I'M the mafia

I'M the mafia
Bab 22



Hari ini hari minggu dan kebetulan hari libur bekerja. Alana memutuskan bersiap ingin pergi ke sebuah mall untuk berbelanja kebutuhannya yang kebetulan sudah habis.


Dia segera memesan taksi online untuk pergi ke mall karena dia malas untuk menyetir mobil sendiri.


Tidak butuh waktu lama taksi pesanan Alana datang dan Alana segera masuk dan memberikan arah yang akan ia tuju kepada sang sopir.


Di jalan kebetulan sangat ramai karena ini weekend banyak yang sekedar berlibur dengan keluarganya hingga jalanan pun padat.


Tanpa butuh waktu lama Alana sudah sampai di depan sebuah mall. Dari kejauhan ia melihat seorang yang sangat ia kenal dan ya itu adalah Alex. Kebetulan macam apa dia bisa melihat wanita yang menjadi perebut kebahagiaannya sedang berada di mall yang sama dengannya.

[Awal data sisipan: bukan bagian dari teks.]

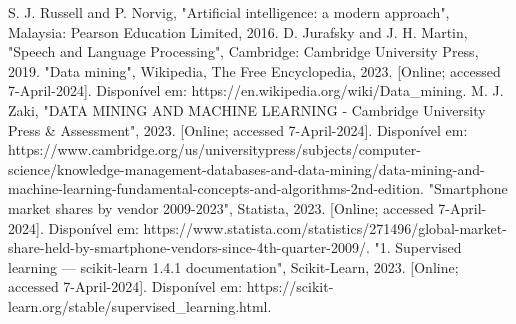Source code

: \documentclass[conference]{IEEEtran}
\begin{document}
\begin{thebibliography}{00}
     S. J. Russell and P. Norvig, "Artificial intelligence: a modern approach", Malaysia: Pearson Education Limited, 2016.
     D. Jurafsky and J. H. Martin, "Speech and Language Processing", Cambridge: Cambridge University Press, 2019.
     "Data mining", Wikipedia, The Free Encyclopedia, 2023. [Online; accessed 7-April-2024]. Disponível em: https://en.wikipedia.org/wiki/Data_mining.
     M. J. Zaki, "DATA MINING AND MACHINE LEARNING - Cambridge University Press & Assessment", 2023. [Online; accessed 7-April-2024]. Disponível em: https://www.cambridge.org/us/universitypress/subjects/computer-science/knowledge-management-databases-and-data-mining/data-mining-and-machine-learning-fundamental-concepts-and-algorithms-2nd-edition.
     "Smartphone market shares by vendor 2009-2023", Statista, 2023. [Online; accessed 7-April-2024]. Disponível em: https://www.statista.com/statistics/271496/global-market-share-held-by-smartphone-vendors-since-4th-quarter-2009/.
     "1. Supervised learning — scikit-learn 1.4.1 documentation", Scikit-Learn, 2023. [Online; accessed 7-April-2024]. Disponível em: https://scikit-learn.org/stable/supervised_learning.html.

    
\end{thebibliography}
\end{document}
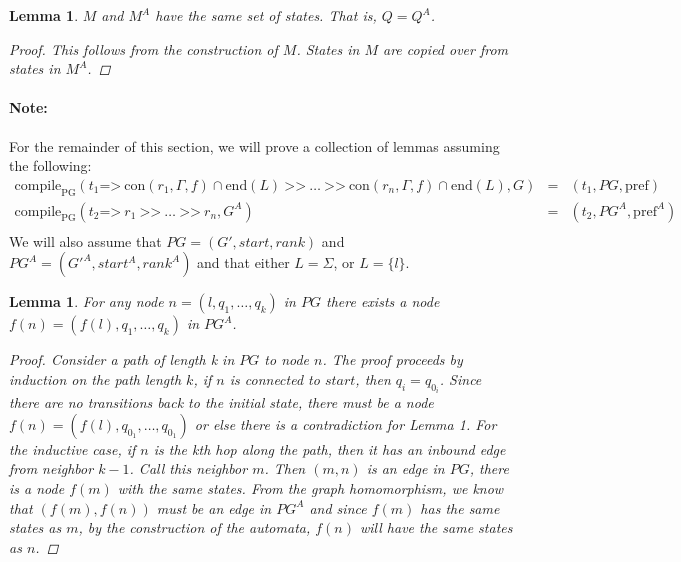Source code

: \documentclass[twocolumn, openany]{sig-alternate-10pt}
\newcommand{\para}[1]{\paragraph*{\textbf{#1}}}
\newcommand{\Prefer}{\texttt{>>}}
\newcommand{\Path}{\texttt{=>}}
\newcommand{\Con}{\mathrm{con}}
\newcommand{\CompilePg}{\ensuremath{\mathrm{compile}_\mathrm{PG}}}
\newcommand{\Pref}{\ensuremath{\mathrm{pref}}}
\newcommand{\EndR}{\ensuremath{\mathrm{end}}}
\newtheorem{lem}[thm]{Lemma}
\begin{document}
\vspace{.5em}
\begin{lem} $M$ and $M^A$ have the same set of states. That is, $Q = Q^A$.
    $ $
    \vspace{1em}
    \begin{proof}
      This follows from the construction of $M$. States in $M$ are copied over from states in $M^A$.
    \end{proof}
\end{lem}

\vspace{1em}
\para{Note:}
For the remainder of this section, we will prove a collection of lemmas assuming the following: 
%
\[
\begin{array}{lll}
  \CompilePg(t_1 \Path~ \Con(r_1,\Gamma,f) \cap \EndR(L) ~\Prefer~ \ldots ~\Prefer~ \Con(r_n,\Gamma,f) \cap \EndR(L), G) &=& (t_1, PG, \Pref) \\
  \CompilePg(t_2 \Path~ r_1 ~\Prefer~ \ldots ~\Prefer~ r_n, G^A) &=& (t_2, PG^A, \Pref^A) \\
\end{array}
\]
%
We will also assume that $PG = (G',start,rank)$ and $PG^A = (G'^A,start^A,rank^A)$ and that either $L = \Sigma$, or $L = \{ l \}$.
\vspace{2em}

\begin{lem}
  For any node $n = (l,q_1,\ldots,q_k)$ in $PG$ there exists a node $f(n) = (f(l),q_1,\ldots,q_k)$ in $PG^A$.
  \begin{proof}
    Consider a path of length k in $PG$ to node $n$. The proof proceeds by induction on the path length $k$, if $n$ is connected to $start$, then $q_i = q_{0_i}$. Since there are no transitions back to the initial state, there must be a node $f(n) = (f(l), q_{0_1}, \ldots, q_{0_1})$ or else there is a contradiction for Lemma 1. For the inductive case, if $n$ is the kth hop along the path, then it has an inbound edge from neighbor $k-1$. Call this neighbor $m$. Then $(m,n)$ is an edge in $PG$, there is a node $f(m)$ with the same states. From the graph homomorphism, we know that $(f(m),f(n))$ must be an edge in $PG^A$ and since $f(m)$ has the same states as $m$, by the construction of the automata, $f(n)$ will have the same states as $n$.
  \end{proof}
\end{lem}
\end{document}

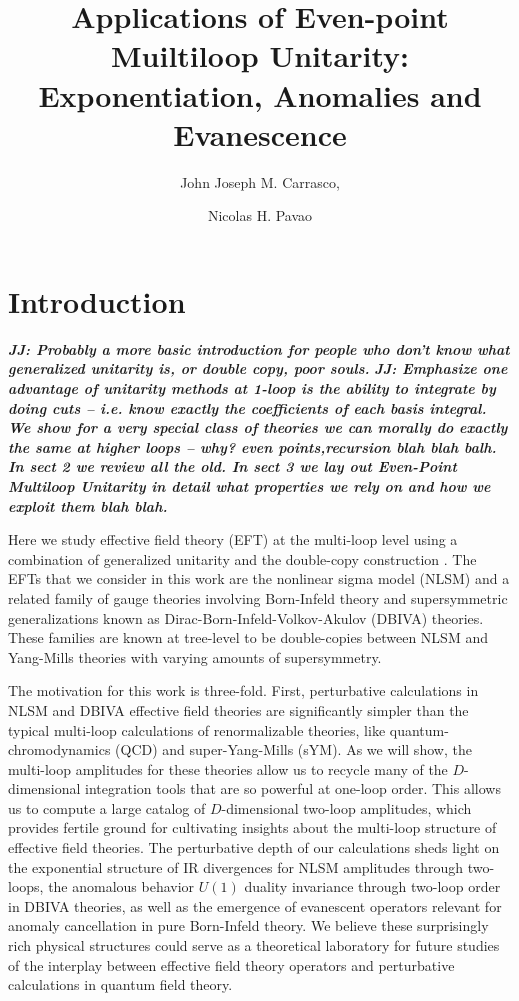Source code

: \documentclass[12pt,letter]{article}
\author[1]{John Joseph M. Carrasco,}
\author[1]{Nicolas H. Pavao}
\affiliation[1]{Department of Physics and Astronomy, Northwestern
  University, Evanston, Illinois 60208, USA}
\title{Applications of Even-point Muiltiloop Unitarity: Exponentiation, Anomalies and Evanescence}
\def\dj#1{{\color{NUpurple}\it \bf JJ: #1}}
\begin{document}
\maketitle
\flushbottom
 

\section{Introduction}\label{sec:intro}
\dj{Probably a more basic introduction for people who don't know what generalized unitarity is, or double copy, poor souls.}
\dj{Emphasize one advantage of unitarity methods at 1-loop is the ability to integrate by doing cuts -- i.e. know exactly the coefficients of each basis integral.  We show for a very special class of theories we can morally do exactly the same at higher loops -- why? even points,recursion blah blah balh.  In sect 2 we review all the old.  In sect 3 we lay out Even-Point Multiloop Unitarity in detail what properties we rely on and how we exploit them blah blah.  }


Here we study  effective field theory (EFT) at the multi-loop level using a combination of generalized unitarity \cite{UnitarityMethod, Fusing, BDKUniarityReview} and the double-copy construction \cite{BCJ, BCJLoop}. The EFTs that we consider in this work are the nonlinear sigma model (NLSM) and a related family of gauge theories involving Born-Infeld theory and supersymmetric generalizations known as Dirac-Born-Infeld-Volkov-Akulov (DBIVA) theories. These families are known at tree-level to be double-copies between NLSM and Yang-Mills theories with varying amounts of supersymmetry.  

The motivation for this work is three-fold. First, perturbative calculations in NLSM and DBIVA effective field theories are significantly simpler than the typical multi-loop calculations of renormalizable theories, like quantum-chromodynamics (QCD) and super-Yang-Mills (sYM). As we will show, the multi-loop amplitudes for these theories allow us to recycle many of the $D$-dimensional integration tools that are so powerful at one-loop order. This allows us to compute a large catalog of $D$-dimensional two-loop amplitudes, which provides fertile ground for cultivating insights about the multi-loop structure of effective field theories. The perturbative depth of our calculations sheds light on the exponential structure of IR divergences for NLSM amplitudes through two-loops, the anomalous behavior $U(1)$ duality invariance through two-loop order in DBIVA theories, as well as the emergence of evanescent operators relevant for anomaly cancellation in pure Born-Infeld theory. We believe these surprisingly rich physical structures could serve as a theoretical laboratory for future studies of the interplay between effective field theory operators and perturbative calculations in quantum field theory. 
\end{document}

Alana tidak akan menyia-nyiakan kesempatan itu, ia segera mengikuti keduanya dengan sorot mata tajam ia dipenuhi dengan dendam pada wanita yang bernama Adelia.


Terlihat Adelia berhenti di sebuah toko Cake, dan duduk di sebuah kursi. Ia sangat menunggu Alex pas tidak ada di sisi Adelia dan ia akan menghancurkan wajah wanita itu.


Belum sempat Alana bergerak terlihat Alex sudah kembali ke hadapan Adelia. Melihat itu ia kesal karena gagal untuk memberi pelajaran kepada Adelia. Tapi ia tidak menyerah begitu saja.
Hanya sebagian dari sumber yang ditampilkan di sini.